● **What needs to be done**: Write out, word for word, every line in the data below from the one containing "- Retrieves **each" to the one containing "- **Fetches all", both of them included.
################
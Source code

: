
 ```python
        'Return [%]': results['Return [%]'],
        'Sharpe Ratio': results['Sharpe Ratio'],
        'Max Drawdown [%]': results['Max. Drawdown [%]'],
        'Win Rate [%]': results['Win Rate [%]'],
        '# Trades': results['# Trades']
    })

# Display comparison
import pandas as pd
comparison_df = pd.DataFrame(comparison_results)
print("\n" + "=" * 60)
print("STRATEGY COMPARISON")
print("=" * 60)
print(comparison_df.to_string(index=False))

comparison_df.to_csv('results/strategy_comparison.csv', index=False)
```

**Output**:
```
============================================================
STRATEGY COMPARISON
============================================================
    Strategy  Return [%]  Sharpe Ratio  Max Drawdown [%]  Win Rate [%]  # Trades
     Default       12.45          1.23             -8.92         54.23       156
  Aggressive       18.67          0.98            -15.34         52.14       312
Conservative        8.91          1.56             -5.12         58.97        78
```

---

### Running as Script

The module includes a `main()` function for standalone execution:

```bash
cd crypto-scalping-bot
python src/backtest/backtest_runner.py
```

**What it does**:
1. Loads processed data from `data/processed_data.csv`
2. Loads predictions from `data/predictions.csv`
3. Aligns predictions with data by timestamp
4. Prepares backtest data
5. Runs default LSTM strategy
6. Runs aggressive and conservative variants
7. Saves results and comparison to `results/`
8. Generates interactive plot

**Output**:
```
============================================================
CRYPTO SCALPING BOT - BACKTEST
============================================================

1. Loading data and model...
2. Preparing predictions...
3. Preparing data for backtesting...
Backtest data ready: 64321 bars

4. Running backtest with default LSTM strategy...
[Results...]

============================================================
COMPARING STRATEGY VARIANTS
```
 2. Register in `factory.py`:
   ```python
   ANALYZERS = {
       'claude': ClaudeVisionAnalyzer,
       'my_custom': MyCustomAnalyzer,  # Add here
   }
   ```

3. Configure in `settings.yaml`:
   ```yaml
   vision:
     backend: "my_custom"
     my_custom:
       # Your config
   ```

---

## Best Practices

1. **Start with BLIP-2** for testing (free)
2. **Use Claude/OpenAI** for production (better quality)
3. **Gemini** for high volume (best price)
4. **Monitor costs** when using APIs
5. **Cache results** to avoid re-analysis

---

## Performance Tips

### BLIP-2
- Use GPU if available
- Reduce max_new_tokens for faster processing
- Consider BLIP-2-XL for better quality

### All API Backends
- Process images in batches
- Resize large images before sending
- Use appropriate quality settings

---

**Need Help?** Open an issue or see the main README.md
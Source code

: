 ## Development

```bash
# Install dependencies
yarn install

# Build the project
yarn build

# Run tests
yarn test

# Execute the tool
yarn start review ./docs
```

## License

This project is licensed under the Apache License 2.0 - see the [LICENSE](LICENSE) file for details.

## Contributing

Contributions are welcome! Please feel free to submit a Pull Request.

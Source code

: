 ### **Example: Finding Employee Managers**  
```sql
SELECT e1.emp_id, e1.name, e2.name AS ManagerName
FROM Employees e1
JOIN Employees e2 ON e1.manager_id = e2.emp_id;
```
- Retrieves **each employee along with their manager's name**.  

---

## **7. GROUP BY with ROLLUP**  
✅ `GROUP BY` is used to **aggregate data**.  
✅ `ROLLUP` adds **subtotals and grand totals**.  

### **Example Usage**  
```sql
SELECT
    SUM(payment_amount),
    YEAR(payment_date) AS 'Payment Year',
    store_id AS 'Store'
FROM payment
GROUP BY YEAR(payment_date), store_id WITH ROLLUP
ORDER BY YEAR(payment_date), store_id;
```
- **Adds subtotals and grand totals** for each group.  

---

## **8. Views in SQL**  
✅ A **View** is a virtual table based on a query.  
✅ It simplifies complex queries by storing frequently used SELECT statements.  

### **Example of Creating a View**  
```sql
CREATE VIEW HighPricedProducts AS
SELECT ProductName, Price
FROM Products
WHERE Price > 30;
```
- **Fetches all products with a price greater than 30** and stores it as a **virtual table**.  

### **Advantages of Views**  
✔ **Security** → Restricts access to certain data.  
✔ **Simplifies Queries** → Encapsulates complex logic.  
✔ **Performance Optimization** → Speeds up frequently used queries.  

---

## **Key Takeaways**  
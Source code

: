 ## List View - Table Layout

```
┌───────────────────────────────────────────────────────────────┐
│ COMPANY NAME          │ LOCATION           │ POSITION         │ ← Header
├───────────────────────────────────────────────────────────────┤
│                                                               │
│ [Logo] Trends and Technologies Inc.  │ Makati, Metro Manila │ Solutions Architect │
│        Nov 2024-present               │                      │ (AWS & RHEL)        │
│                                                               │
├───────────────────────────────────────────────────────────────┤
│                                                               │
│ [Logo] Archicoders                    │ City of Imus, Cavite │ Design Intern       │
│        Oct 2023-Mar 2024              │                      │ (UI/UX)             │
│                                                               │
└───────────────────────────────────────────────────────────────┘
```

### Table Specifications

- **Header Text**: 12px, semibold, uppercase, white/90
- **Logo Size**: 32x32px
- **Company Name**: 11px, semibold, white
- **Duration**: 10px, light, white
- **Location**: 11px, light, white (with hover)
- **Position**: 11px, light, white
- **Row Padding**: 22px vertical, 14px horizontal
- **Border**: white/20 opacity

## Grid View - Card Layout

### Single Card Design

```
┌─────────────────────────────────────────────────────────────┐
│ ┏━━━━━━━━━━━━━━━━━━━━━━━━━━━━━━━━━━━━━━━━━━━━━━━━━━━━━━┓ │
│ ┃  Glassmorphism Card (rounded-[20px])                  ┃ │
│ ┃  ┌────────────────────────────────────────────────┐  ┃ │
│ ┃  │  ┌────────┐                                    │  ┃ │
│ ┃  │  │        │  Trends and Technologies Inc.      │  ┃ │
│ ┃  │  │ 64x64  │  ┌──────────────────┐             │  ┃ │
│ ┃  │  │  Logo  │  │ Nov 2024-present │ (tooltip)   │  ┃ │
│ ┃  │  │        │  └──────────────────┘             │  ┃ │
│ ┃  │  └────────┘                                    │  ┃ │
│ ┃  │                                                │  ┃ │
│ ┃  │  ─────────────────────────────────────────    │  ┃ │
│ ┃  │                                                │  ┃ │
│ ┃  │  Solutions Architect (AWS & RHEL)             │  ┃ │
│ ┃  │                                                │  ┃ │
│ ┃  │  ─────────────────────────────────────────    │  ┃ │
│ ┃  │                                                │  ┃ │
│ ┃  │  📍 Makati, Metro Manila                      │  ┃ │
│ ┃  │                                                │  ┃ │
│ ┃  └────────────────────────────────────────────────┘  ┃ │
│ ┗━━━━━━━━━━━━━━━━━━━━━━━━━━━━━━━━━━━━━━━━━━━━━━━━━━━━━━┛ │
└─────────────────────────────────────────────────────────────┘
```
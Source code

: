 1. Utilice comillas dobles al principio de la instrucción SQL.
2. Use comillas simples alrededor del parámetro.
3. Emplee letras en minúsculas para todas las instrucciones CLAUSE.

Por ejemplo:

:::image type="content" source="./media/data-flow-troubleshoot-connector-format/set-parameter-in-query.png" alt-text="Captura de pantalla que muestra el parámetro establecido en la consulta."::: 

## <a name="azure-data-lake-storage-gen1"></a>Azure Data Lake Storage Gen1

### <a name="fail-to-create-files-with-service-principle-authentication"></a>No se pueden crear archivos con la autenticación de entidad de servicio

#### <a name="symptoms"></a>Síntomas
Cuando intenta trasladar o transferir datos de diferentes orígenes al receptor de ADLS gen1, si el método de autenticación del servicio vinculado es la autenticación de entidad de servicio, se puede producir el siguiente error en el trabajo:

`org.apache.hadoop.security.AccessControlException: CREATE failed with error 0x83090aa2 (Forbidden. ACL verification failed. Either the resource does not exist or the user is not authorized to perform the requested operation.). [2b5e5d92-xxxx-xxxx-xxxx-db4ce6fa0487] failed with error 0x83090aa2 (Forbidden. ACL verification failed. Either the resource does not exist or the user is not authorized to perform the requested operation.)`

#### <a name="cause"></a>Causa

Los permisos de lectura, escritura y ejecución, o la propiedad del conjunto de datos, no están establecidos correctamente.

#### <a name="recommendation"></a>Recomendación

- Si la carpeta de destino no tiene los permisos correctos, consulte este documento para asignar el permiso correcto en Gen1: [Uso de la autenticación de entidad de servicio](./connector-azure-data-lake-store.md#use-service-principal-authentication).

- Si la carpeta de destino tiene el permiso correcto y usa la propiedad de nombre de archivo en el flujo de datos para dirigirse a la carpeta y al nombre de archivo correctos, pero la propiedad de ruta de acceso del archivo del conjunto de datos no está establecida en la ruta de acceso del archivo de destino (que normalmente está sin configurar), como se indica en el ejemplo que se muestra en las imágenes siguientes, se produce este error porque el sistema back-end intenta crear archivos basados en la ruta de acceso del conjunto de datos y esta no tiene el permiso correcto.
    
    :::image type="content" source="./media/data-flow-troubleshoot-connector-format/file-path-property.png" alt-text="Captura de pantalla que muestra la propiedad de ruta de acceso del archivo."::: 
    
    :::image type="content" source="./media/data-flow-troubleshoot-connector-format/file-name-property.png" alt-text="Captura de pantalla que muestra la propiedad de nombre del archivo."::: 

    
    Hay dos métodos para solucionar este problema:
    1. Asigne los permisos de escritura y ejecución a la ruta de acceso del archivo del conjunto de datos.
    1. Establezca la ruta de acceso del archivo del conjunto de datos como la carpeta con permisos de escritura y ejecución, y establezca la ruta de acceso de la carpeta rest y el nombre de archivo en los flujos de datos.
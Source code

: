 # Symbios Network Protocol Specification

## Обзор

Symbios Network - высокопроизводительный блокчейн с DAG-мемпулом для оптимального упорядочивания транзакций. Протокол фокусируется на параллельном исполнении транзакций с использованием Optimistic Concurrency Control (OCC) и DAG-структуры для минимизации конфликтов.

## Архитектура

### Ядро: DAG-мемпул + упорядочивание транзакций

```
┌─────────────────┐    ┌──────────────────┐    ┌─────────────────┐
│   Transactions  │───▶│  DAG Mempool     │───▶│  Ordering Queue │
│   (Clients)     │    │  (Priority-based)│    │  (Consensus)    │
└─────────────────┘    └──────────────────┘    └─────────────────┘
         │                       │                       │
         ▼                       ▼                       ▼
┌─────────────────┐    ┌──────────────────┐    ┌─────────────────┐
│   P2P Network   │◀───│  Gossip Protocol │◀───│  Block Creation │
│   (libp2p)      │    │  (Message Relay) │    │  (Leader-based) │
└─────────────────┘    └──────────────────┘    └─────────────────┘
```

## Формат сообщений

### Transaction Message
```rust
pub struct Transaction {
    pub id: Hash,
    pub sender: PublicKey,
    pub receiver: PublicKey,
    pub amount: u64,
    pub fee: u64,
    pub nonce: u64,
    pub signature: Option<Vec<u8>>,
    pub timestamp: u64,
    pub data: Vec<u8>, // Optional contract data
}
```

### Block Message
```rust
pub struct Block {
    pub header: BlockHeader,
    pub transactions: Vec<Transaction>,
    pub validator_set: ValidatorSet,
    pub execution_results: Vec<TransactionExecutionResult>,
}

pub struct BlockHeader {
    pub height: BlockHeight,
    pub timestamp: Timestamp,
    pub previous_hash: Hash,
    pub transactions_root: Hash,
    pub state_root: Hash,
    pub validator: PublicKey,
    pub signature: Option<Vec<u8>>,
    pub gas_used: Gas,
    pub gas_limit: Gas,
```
################
● **Written response**:
- Retrieves **each employee along with their manager's name**.  

---

## **7. GROUP BY with ROLLUP**  
✅ `GROUP BY` is used to **aggregate data**.  
✅ `ROLLUP` adds **subtotals and grand totals**.  

### **Example Usage**  
```sql
SELECT
    SUM(payment_amount),
    YEAR(payment_date) AS 'Payment Year',
    store_id AS 'Store'
FROM payment
GROUP BY YEAR(payment_date), store_id WITH ROLLUP
ORDER BY YEAR(payment_date), store_id;
```
- **Adds subtotals and grand totals** for each group.  

---

## **8. Views in SQL**  
✅ A **View** is a virtual table based on a query.  
✅ It simplifies complex queries by storing frequently used SELECT statements.  

### **Example of Creating a View**  
```sql
CREATE VIEW HighPricedProducts AS
SELECT ProductName, Price
FROM Products
WHERE Price > 30;
```
- **Fetches all products with a price greater than 30** and stores it as a **virtual table**.  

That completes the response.